(Data records)
"""
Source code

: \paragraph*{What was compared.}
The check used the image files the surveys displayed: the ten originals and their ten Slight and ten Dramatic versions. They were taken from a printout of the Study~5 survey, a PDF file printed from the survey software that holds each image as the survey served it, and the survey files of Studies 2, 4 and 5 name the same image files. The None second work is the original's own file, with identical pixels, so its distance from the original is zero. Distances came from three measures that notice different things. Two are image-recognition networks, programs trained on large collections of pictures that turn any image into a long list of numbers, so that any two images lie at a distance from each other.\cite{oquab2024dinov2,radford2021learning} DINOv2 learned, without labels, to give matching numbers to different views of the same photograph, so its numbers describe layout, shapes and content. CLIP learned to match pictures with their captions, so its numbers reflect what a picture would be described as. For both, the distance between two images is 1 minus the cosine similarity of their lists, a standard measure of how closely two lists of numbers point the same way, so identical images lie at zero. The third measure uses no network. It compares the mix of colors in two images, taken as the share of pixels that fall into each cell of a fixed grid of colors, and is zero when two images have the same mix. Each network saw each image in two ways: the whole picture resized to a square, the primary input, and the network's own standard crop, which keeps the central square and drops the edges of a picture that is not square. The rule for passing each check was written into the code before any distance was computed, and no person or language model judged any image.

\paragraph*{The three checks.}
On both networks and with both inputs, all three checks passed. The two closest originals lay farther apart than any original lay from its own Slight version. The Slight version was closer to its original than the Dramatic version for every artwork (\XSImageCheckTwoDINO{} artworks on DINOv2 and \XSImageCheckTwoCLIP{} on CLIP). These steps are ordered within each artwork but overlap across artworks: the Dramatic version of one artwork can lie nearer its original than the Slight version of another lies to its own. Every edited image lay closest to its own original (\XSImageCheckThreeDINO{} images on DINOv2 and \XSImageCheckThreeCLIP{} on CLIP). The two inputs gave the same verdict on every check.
"""
### [TASK TO CARRY OUT]
A complete, exact copy of the entries is required.

### [EXERCISE RESULT]
Source code

: \paragraph*{What was compared.}
The check used the image files the surveys displayed: the ten originals and their ten Slight and ten Dramatic versions. They were taken from a printout of the Study~5 survey, a PDF file printed from the survey software that holds each image as the survey served it, and the survey files of Studies 2, 4 and 5 name the same image files. The None second work is the original's own file, with identical pixels, so its distance from the original is zero. Distances came from three measures that notice different things. Two are image-recognition networks, programs trained on large collections of pictures that turn any image into a long list of numbers, so that any two images lie at a distance from each other.\cite{oquab2024dinov2,radford2021learning} DINOv2 learned, without labels, to give matching numbers to different views of the same photograph, so its numbers describe layout, shapes and content. CLIP learned to match pictures with their captions, so its numbers reflect what a picture would be described as. For both, the distance between two images is 1 minus the cosine similarity of their lists, a standard measure of how closely two lists of numbers point the same way, so identical images lie at zero. The third measure uses no network. It compares the mix of colors in two images, taken as the share of pixels that fall into each cell of a fixed grid of colors, and is zero when two images have the same mix. Each network saw each image in two ways: the whole picture resized to a square, the primary input, and the network's own standard crop, which keeps the central square and drops the edges of a picture that is not square. The rule for passing each check was written into the code before any distance was computed, and no person or language model judged any image.

\paragraph*{The three checks.}
On both networks and with both inputs, all three checks passed. The two closest originals lay farther apart than any original lay from its own Slight version. The Slight version was closer to its original than the Dramatic version for every artwork (\XSImageCheckTwoDINO{} artworks on DINOv2 and \XSImageCheckTwoCLIP{} on CLIP). These steps are ordered within each artwork but overlap across artworks: the Dramatic version of one artwork can lie nearer its original than the Slight version of another lies to its own. Every edited image lay closest to its own original (\XSImageCheckThreeDINO{} images on DINOv2 and \XSImageCheckThreeCLIP{} on CLIP). The two inputs gave the same verdict on every check.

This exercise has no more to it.